> _Stored data_:

-------

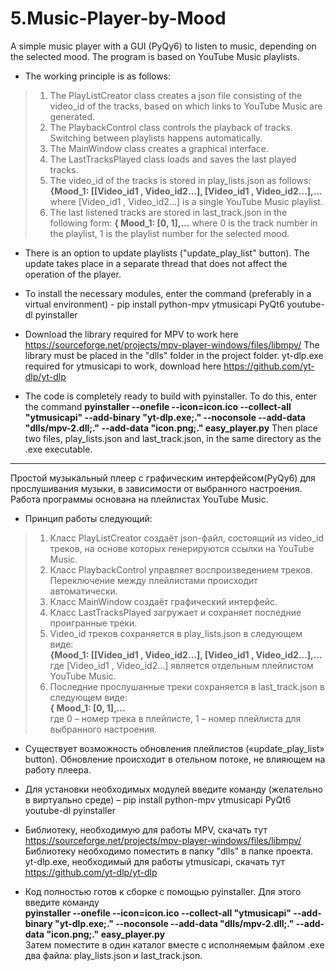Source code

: # 5.Music-Player-by-Mood
A simple music player with a GUI (PyQy6) to listen to music, depending on the selected mood. The program is based on YouTube Music playlists.

- The working principle is as follows:
>1) The PlayListCreator class creates a json file consisting of the video_id of the tracks, based on which links to YouTube Music are generated.
>2) The PlaybackControl class controls the playback of tracks. Switching between playlists happens automatically.
>3) The MainWindow class creates a graphical interface.
>4) The LastTracksPlayed class loads and saves the last played tracks.
>5) The video_id of the tracks is stored in play_lists.json as follows:
**{Mood_1: [[Video_id1 , Video_id2…], [Video_id1 , Video_id2…],…**
where [Video_id1 , Video_id2…] is a single YouTube Music playlist.
>6) The last listened tracks are stored in last_track.json in the following form:
**{ Mood_1: [0, 1],…**
>where 0 is the track number in the playlist, 1 is the playlist number for the selected mood.

- There is an option to update playlists ("update_play_list" button). The update takes place in a separate thread that does not affect the operation of the player.

- To install the necessary modules, enter the command (preferably in a virtual environment) - pip install python-mpv ytmusicapi PyQt6 youtube-dl pyinstaller

- Download the library required for MPV to work here https://sourceforge.net/projects/mpv-player-windows/files/libmpv/ The library must be placed in the "dlls" folder in the project folder.
yt-dlp.exe required for ytmusicapi to work, download here https://github.com/yt-dlp/yt-dlp

- The code is completely ready to build with pyinstaller.
To do this, enter the command
**pyinstaller --onefile --icon=icon.ico --collect-all "ytmusicapi" --add-binary "yt-dlp.exe;." --noconsole --add-data "dlls/mpv-2.dll;." --add-data "icon.png;." easy_player.py**
Then place two files, play_lists.json and last_track.json, in the same directory as the .exe executable.
---
Простой музыкальный плеер с графическим интерфейсом(PyQy6) для прослушивания музыки, в зависимости от выбранного настроения. Работа программы основана на плейлистах YouTube Music. 

- Принцип работы следующий: 
>1)	Класс PlayListCreator создаёт json-файл, состоящий из video_id треков, на основе которых генерируются ссылки на YouTube Music.
>2)	Класс PlaybackControl управляет воспроизведением треков. Переключение между плейлистами происходит автоматически.
>3)	Класс MainWindow создаёт графический интерфейс.
>4)	Класс LastTracksPlayed загружает и сохраняет последние проигранные треки.
>5) Video_id треков сохраняется в play_lists.json в следующем виде:  
**{Mood_1: [[Video_id1 , Video_id2…], [Video_id1 , Video_id2…],…**  
где [Video_id1 , Video_id2…] является отдельным плейлистом YouTube Music.
>6) Последние прослушанные треки сохраняется в last_track.json в следующем виде:  
**{ Mood_1: [0, 1],…**  
>где 0 – номер трека в плейлисте, 1 – номер плейлиста для выбранного настроения.

- Существует возможность обновления плейлистов («update_play_list» button). Обновление происходит в отельном потоке, не влияющем на работу плеера.

- Для установки необходимых модулей введите команду (желательно в виртуально среде) – pip install python-mpv ytmusicapi PyQt6 youtube-dl pyinstaller

- Библиотеку, необходимую для работы MPV, скачать тут https://sourceforge.net/projects/mpv-player-windows/files/libmpv/ Библиотеку необходимо поместить в папку "dlls" в папке проекта.  
yt-dlp.exe, необходимый для работы ytmusicapi, скачать тут https://github.com/yt-dlp/yt-dlp  

- Код полностью готов к сборке с помощью pyinstaller. 
Для этого введите команду   
**pyinstaller --onefile --icon=icon.ico --collect-all "ytmusicapi" --add-binary "yt-dlp.exe;." --noconsole --add-data "dlls/mpv-2.dll;." --add-data "icon.png;." easy_player.py**   
Затем поместите в один каталог вместе с исполняемым файлом .exe два файла: play_lists.json и last_track.json.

-------

> _WHAT TO DO_:
Leave out the pictures, and write out all the remaining data above exactly.

> _TASK RESPONSE_:
Source code

: # 5.Music-Player-by-Mood
A simple music player with a GUI (PyQy6) to listen to music, depending on the selected mood. The program is based on YouTube Music playlists.

- The working principle is as follows:
>1) The PlayListCreator class creates a json file consisting of the video_id of the tracks, based on which links to YouTube Music are generated.
>2) The PlaybackControl class controls the playback of tracks. Switching between playlists happens automatically.
>3) The MainWindow class creates a graphical interface.
>4) The LastTracksPlayed class loads and saves the last played tracks.
>5) The video_id of the tracks is stored in play_lists.json as follows:
**{Mood_1: [[Video_id1 , Video_id2…], [Video_id1 , Video_id2…],…**
where [Video_id1 , Video_id2…] is a single YouTube Music playlist.
>6) The last listened tracks are stored in last_track.json in the following form:
**{ Mood_1: [0, 1],…**
>where 0 is the track number in the playlist, 1 is the playlist number for the selected mood.

- There is an option to update playlists ("update_play_list" button). The update takes place in a separate thread that does not affect the operation of the player.

- To install the necessary modules, enter the command (preferably in a virtual environment) - pip install python-mpv ytmusicapi PyQt6 youtube-dl pyinstaller

- Download the library required for MPV to work here https://sourceforge.net/projects/mpv-player-windows/files/libmpv/ The library must be placed in the "dlls" folder in the project folder.
yt-dlp.exe required for ytmusicapi to work, download here https://github.com/yt-dlp/yt-dlp

- The code is completely ready to build with pyinstaller.
To do this, enter the command
**pyinstaller --onefile --icon=icon.ico --collect-all "ytmusicapi" --add-binary "yt-dlp.exe;." --noconsole --add-data "dlls/mpv-2.dll;." --add-data "icon.png;." easy_player.py**
Then place two files, play_lists.json and last_track.json, in the same directory as the .exe executable.
---
Простой музыкальный плеер с графическим интерфейсом(PyQy6) для прослушивания музыки, в зависимости от выбранного настроения. Работа программы основана на плейлистах YouTube Music. 

- Принцип работы следующий: 
>1)	Класс PlayListCreator создаёт json-файл, состоящий из video_id треков, на основе которых генерируются ссылки на YouTube Music.
>2)	Класс PlaybackControl управляет воспроизведением треков. Переключение между плейлистами происходит автоматически.
>3)	Класс MainWindow создаёт графический интерфейс.
>4)	Класс LastTracksPlayed загружает и сохраняет последние проигранные треки.
>5) Video_id треков сохраняется в play_lists.json в следующем виде:  
**{Mood_1: [[Video_id1 , Video_id2…], [Video_id1 , Video_id2…],…**  
где [Video_id1 , Video_id2…] является отдельным плейлистом YouTube Music.
>6) Последние прослушанные треки сохраняется в last_track.json в следующем виде:  
**{ Mood_1: [0, 1],…**  
>где 0 – номер трека в плейлисте, 1 – номер плейлиста для выбранного настроения.

- Существует возможность обновления плейлистов («update_play_list» button). Обновление происходит в отельном потоке, не влияющем на работу плеера.

- Для установки необходимых модулей введите команду (желательно в виртуально среде) – pip install python-mpv ytmusicapi PyQt6 youtube-dl pyinstaller

- Библиотеку, необходимую для работы MPV, скачать тут https://sourceforge.net/projects/mpv-player-windows/files/libmpv/ Библиотеку необходимо поместить в папку "dlls" в папке проекта.  
yt-dlp.exe, необходимый для работы ytmusicapi, скачать тут https://github.com/yt-dlp/yt-dlp  

- Код полностью готов к сборке с помощью pyinstaller. 
Для этого введите команду   
**pyinstaller --onefile --icon=icon.ico --collect-all "ytmusicapi" --add-binary "yt-dlp.exe;." --noconsole --add-data "dlls/mpv-2.dll;." --add-data "icon.png;." easy_player.py**   
Затем поместите в один каталог вместе с исполняемым файлом .exe два файла: play_lists.json и last_track.json.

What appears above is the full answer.